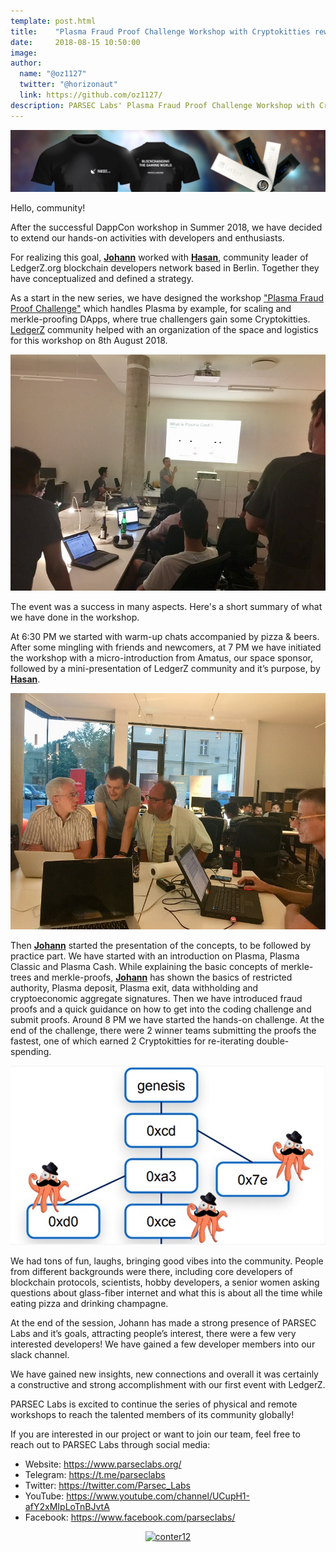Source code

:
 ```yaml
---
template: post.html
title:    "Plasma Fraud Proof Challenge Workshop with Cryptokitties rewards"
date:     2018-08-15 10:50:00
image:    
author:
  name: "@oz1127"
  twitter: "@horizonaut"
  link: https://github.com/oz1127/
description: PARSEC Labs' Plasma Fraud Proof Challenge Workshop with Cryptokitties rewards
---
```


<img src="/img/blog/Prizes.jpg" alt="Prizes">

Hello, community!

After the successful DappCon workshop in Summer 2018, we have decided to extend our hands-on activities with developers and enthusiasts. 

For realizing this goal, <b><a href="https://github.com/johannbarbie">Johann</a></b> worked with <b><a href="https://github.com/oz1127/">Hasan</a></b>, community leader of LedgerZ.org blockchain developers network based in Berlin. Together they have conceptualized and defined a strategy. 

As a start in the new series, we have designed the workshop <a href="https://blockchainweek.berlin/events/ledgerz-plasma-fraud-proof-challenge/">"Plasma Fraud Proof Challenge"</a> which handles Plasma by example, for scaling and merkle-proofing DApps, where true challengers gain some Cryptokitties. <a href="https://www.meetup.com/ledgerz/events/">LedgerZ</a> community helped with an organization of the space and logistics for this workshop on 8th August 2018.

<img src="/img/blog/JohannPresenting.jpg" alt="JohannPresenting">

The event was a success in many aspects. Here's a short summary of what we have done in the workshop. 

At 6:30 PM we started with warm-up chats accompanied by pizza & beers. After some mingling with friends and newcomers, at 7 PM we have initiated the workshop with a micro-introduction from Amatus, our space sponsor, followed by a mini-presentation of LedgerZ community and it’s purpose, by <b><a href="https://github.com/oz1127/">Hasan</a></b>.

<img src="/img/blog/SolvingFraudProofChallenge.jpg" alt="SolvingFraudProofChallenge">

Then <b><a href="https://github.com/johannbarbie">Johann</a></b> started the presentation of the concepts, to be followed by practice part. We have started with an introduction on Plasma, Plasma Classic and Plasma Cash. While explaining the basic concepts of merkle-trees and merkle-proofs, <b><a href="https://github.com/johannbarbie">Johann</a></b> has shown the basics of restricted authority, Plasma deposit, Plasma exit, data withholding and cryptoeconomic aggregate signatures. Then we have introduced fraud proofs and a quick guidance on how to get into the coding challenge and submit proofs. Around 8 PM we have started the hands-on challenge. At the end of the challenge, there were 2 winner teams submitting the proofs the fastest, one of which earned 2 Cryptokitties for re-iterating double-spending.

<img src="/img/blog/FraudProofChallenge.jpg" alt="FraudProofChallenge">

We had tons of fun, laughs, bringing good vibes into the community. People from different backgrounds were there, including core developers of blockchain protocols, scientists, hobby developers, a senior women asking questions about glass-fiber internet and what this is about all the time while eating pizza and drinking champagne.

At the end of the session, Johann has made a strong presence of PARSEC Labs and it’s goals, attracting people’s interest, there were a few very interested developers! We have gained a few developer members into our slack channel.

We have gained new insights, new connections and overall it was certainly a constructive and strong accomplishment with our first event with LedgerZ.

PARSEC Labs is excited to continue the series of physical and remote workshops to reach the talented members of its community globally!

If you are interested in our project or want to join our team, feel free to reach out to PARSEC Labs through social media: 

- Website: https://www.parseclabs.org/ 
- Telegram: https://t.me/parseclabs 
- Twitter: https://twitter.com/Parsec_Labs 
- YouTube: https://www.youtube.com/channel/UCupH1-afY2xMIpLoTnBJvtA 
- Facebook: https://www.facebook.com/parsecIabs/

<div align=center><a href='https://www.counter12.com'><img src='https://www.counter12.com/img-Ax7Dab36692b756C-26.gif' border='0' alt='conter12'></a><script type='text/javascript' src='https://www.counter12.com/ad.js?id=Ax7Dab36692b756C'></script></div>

====

What you need to do: Scan the listing above. Collect all lines with the word "parseclabs".

Answer to this task:
- Website: https://www.parseclabs.org/ 
- Telegram: https://t.me/parseclabs 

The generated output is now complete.